[Data items]
____
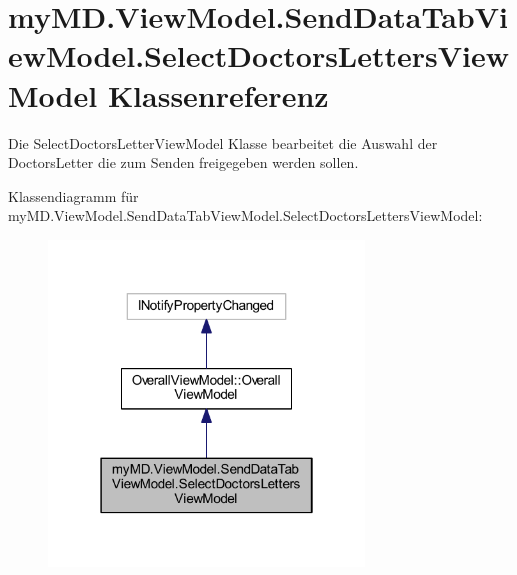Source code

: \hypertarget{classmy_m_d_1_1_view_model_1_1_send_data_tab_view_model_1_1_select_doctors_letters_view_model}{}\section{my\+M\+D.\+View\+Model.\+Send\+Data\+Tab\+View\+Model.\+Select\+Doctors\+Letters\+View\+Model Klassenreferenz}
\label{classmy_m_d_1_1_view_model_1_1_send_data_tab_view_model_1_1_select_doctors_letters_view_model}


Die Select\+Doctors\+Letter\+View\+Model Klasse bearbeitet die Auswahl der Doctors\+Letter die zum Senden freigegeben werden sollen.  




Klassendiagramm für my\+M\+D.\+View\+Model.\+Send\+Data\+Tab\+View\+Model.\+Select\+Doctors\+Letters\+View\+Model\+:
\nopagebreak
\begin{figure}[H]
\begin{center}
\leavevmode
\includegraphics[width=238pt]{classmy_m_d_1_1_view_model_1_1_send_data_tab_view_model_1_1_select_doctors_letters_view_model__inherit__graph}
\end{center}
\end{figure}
____
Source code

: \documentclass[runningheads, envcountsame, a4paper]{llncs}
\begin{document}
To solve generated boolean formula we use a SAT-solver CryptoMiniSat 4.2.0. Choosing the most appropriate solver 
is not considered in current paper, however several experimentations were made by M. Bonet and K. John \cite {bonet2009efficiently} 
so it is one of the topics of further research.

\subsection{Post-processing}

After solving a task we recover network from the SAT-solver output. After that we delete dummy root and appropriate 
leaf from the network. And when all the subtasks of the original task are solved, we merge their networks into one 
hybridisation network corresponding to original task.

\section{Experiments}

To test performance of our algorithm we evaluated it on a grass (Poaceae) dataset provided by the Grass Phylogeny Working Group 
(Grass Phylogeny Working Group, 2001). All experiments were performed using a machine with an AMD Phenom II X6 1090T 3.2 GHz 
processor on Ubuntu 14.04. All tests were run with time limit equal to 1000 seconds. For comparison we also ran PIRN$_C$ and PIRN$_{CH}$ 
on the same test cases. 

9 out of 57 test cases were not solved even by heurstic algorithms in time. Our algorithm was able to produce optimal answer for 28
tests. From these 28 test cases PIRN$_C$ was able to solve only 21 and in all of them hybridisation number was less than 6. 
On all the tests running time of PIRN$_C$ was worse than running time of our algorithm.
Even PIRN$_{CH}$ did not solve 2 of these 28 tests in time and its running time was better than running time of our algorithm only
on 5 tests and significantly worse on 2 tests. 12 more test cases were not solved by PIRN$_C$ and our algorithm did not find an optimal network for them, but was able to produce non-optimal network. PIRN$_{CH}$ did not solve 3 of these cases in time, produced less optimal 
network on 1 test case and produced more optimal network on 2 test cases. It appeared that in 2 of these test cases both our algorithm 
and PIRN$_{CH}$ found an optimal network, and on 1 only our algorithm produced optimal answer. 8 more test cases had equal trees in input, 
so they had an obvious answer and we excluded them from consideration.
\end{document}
____
*EXERCISE DESCRIPTION*
Within the records above, count the lines that hold the word "Working" and give only that number.

*RESULT BELOW*
2